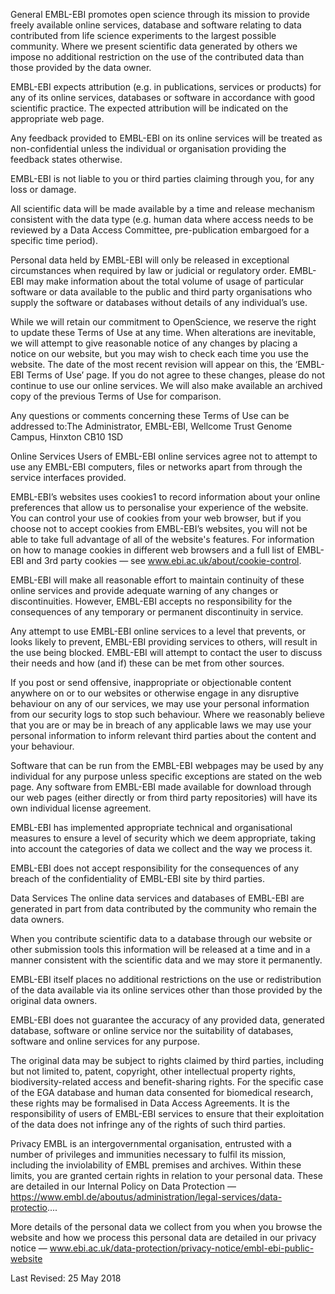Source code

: General
EMBL-EBI promotes open science through its mission to provide freely available online services, database and software relating to data contributed from life science experiments to the largest possible community. Where we present scientific data generated by others we impose no additional restriction on the use of the contributed data than those provided by the data owner.

EMBL-EBI expects attribution (e.g. in publications, services or products) for any of its online services, databases or software in accordance with good scientific practice. The expected attribution will be indicated on the appropriate web page.

Any feedback provided to EMBL-EBI on its online services will be treated as non-confidential unless the individual or organisation providing the feedback states otherwise.

EMBL-EBI is not liable to you or third parties claiming through you, for any loss or damage.

All scientific data will be made available by a time and release mechanism consistent with the data type (e.g. human data where access needs to be reviewed by a Data Access Committee, pre-publication embargoed for a specific time period).

Personal data held by EMBL-EBI will only be released in exceptional circumstances when required by law or judicial or regulatory order. EMBL-EBI may make information about the total volume of usage of particular software or data available to the public and third party organisations who supply the software or databases without details of any individual’s use.

While we will retain our commitment to OpenScience, we reserve the right to update these Terms of Use at any time. When alterations are inevitable, we will attempt to give reasonable notice of any changes by placing a notice on our website, but you may wish to check each time you use the website. The date of the most recent revision will appear on this, the ‘EMBL-EBI Terms of Use’ page. If you do not agree to these changes, please do not continue to use our online services. We will also make available an archived copy of the previous Terms of Use for comparison.

Any questions or comments concerning these Terms of Use can be addressed to:The Administrator, EMBL-EBI, Wellcome Trust Genome Campus, Hinxton CB10 1SD

Online Services
Users of EMBL-EBI online services agree not to attempt to use any EMBL-EBI computers, files or networks apart from through the service interfaces provided.

EMBL-EBI’s websites uses cookies1 to record information about your online preferences that allow us to personalise your experience of the website. You can control your use of cookies from your web browser, but if you choose not to accept cookies from EMBL-EBI’s websites, you will not be able to take full advantage of all of the website's features. For information on how to manage cookies in different web browsers and a full list of EMBL-EBI and 3rd party cookies — see www.ebi.ac.uk/about/cookie-control.

EMBL-EBI will make all reasonable effort to maintain continuity of these online services and provide adequate warning of any changes or discontinuities. However, EMBL-EBI accepts no responsibility for the consequences of any temporary or permanent discontinuity in service.

Any attempt to use EMBL-EBI online services to a level that prevents, or looks likely to prevent, EMBL-EBI providing services to others, will result in the use being blocked. EMBL-EBI will attempt to contact the user to discuss their needs and how (and if) these can be met from other sources.

If you post or send offensive, inappropriate or objectionable content anywhere on or to our websites or otherwise engage in any disruptive behaviour on any of our services, we may use your personal information from our security logs to stop such behaviour. Where we reasonably believe that you are or may be in breach of any applicable laws we may use your personal information to inform relevant third parties about the content and your behaviour.

Software that can be run from the EMBL-EBI webpages may be used by any individual for any purpose unless specific exceptions are stated on the web page. Any software from EMBL-EBI made available for download through our web pages (either directly or from third party repositories) will have its own individual license agreement.

EMBL-EBI has implemented appropriate technical and organisational measures to ensure a level of security which we deem appropriate, taking into account the categories of data we collect and the way we process it.

EMBL-EBI does not accept responsibility for the consequences of any breach of the confidentiality of EMBL-EBI site by third parties.

Data Services
The online data services and databases of EMBL-EBI are generated in part from data contributed by the community who remain the data owners.

When you contribute scientific data to a database through our website or other submission tools this information will be released at a time and in a manner consistent with the scientific data and we may store it permanently.

EMBL-EBI itself places no additional restrictions on the use or redistribution of the data available via its online services other than those provided by the original data owners.

EMBL-EBI does not guarantee the accuracy of any provided data, generated database, software or online service nor the suitability of databases, software and online services for any purpose.

The original data may be subject to rights claimed by third parties, including but not limited to, patent, copyright, other intellectual property rights, biodiversity-related access and benefit-sharing rights. For the specific case of the EGA database and human data consented for biomedical research, these rights may be formalised in Data Access Agreements. It is the responsibility of users of EMBL-EBI services to ensure that their exploitation of the data does not infringe any of the rights of such third parties.

Privacy
EMBL is an intergovernmental organisation, entrusted with a number of privileges and immunities necessary to fulfil its mission, including the inviolability of EMBL premises and archives. Within these limits, you are granted certain rights in relation to your personal data. These are detailed in our Internal Policy on Data Protection — https://www.embl.de/aboutus/administration/legal-services/data-protectio....

More details of the personal data we collect from you when you browse the website and how we process this personal data are detailed in our privacy notice — www.ebi.ac.uk/data-protection/privacy-notice/embl-ebi-public-website

Last Revised: 25 May 2018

§

Exact duplicates of all the entries are required, and no image may appear in them.

Output below:
Source code

: General
EMBL-EBI promotes open science through its mission to provide freely available online services, database and software relating to data contributed from life science experiments to the largest possible community. Where we present scientific data generated by others we impose no additional restriction on the use of the contributed data than those provided by the data owner.

EMBL-EBI expects attribution (e.g. in publications, services or products) for any of its online services, databases or software in accordance with good scientific practice. The expected attribution will be indicated on the appropriate web page.

Any feedback provided to EMBL-EBI on its online services will be treated as non-confidential unless the individual or organisation providing the feedback states otherwise.

EMBL-EBI is not liable to you or third parties claiming through you, for any loss or damage.

All scientific data will be made available by a time and release mechanism consistent with the data type (e.g. human data where access needs to be reviewed by a Data Access Committee, pre-publication embargoed for a specific time period).

Personal data held by EMBL-EBI will only be released in exceptional circumstances when required by law or judicial or regulatory order. EMBL-EBI may make information about the total volume of usage of particular software or data available to the public and third party organisations who supply the software or databases without details of any individual’s use.

While we will retain our commitment to OpenScience, we reserve the right to update these Terms of Use at any time. When alterations are inevitable, we will attempt to give reasonable notice of any changes by placing a notice on our website, but you may wish to check each time you use the website. The date of the most recent revision will appear on this, the ‘EMBL-EBI Terms of Use’ page. If you do not agree to these changes, please do not continue to use our online services. We will also make available an archived copy of the previous Terms of Use for comparison.

Any questions or comments concerning these Terms of Use can be addressed to:The Administrator, EMBL-EBI, Wellcome Trust Genome Campus, Hinxton CB10 1SD

Online Services
Users of EMBL-EBI online services agree not to attempt to use any EMBL-EBI computers, files or networks apart from through the service interfaces provided.

EMBL-EBI’s websites uses cookies1 to record information about your online preferences that allow us to personalise your experience of the website. You can control your use of cookies from your web browser, but if you choose not to accept cookies from EMBL-EBI’s websites, you will not be able to take full advantage of all of the website's features. For information on how to manage cookies in different web browsers and a full list of EMBL-EBI and 3rd party cookies — see www.ebi.ac.uk/about/cookie-control.

EMBL-EBI will make all reasonable effort to maintain continuity of these online services and provide adequate warning of any changes or discontinuities. However, EMBL-EBI accepts no responsibility for the consequences of any temporary or permanent discontinuity in service.

Any attempt to use EMBL-EBI online services to a level that prevents, or looks likely to prevent, EMBL-EBI providing services to others, will result in the use being blocked. EMBL-EBI will attempt to contact the user to discuss their needs and how (and if) these can be met from other sources.

If you post or send offensive, inappropriate or objectionable content anywhere on or to our websites or otherwise engage in any disruptive behaviour on any of our services, we may use your personal information from our security logs to stop such behaviour. Where we reasonably believe that you are or may be in breach of any applicable laws we may use your personal information to inform relevant third parties about the content and your behaviour.

Software that can be run from the EMBL-EBI webpages may be used by any individual for any purpose unless specific exceptions are stated on the web page. Any software from EMBL-EBI made available for download through our web pages (either directly or from third party repositories) will have its own individual license agreement.

EMBL-EBI has implemented appropriate technical and organisational measures to ensure a level of security which we deem appropriate, taking into account the categories of data we collect and the way we process it.

EMBL-EBI does not accept responsibility for the consequences of any breach of the confidentiality of EMBL-EBI site by third parties.

Data Services
The online data services and databases of EMBL-EBI are generated in part from data contributed by the community who remain the data owners.

When you contribute scientific data to a database through our website or other submission tools this information will be released at a time and in a manner consistent with the scientific data and we may store it permanently.

EMBL-EBI itself places no additional restrictions on the use or redistribution of the data available via its online services other than those provided by the original data owners.

EMBL-EBI does not guarantee the accuracy of any provided data, generated database, software or online service nor the suitability of databases, software and online services for any purpose.

The original data may be subject to rights claimed by third parties, including but not limited to, patent, copyright, other intellectual property rights, biodiversity-related access and benefit-sharing rights. For the specific case of the EGA database and human data consented for biomedical research, these rights may be formalised in Data Access Agreements. It is the responsibility of users of EMBL-EBI services to ensure that their exploitation of the data does not infringe any of the rights of such third parties.

Privacy
EMBL is an intergovernmental organisation, entrusted with a number of privileges and immunities necessary to fulfil its mission, including the inviolability of EMBL premises and archives. Within these limits, you are granted certain rights in relation to your personal data. These are detailed in our Internal Policy on Data Protection — https://www.embl.de/aboutus/administration/legal-services/data-protectio....

More details of the personal data we collect from you when you browse the website and how we process this personal data are detailed in our privacy notice — www.ebi.ac.uk/data-protection/privacy-notice/embl-ebi-public-website

Last Revised: 25 May 2018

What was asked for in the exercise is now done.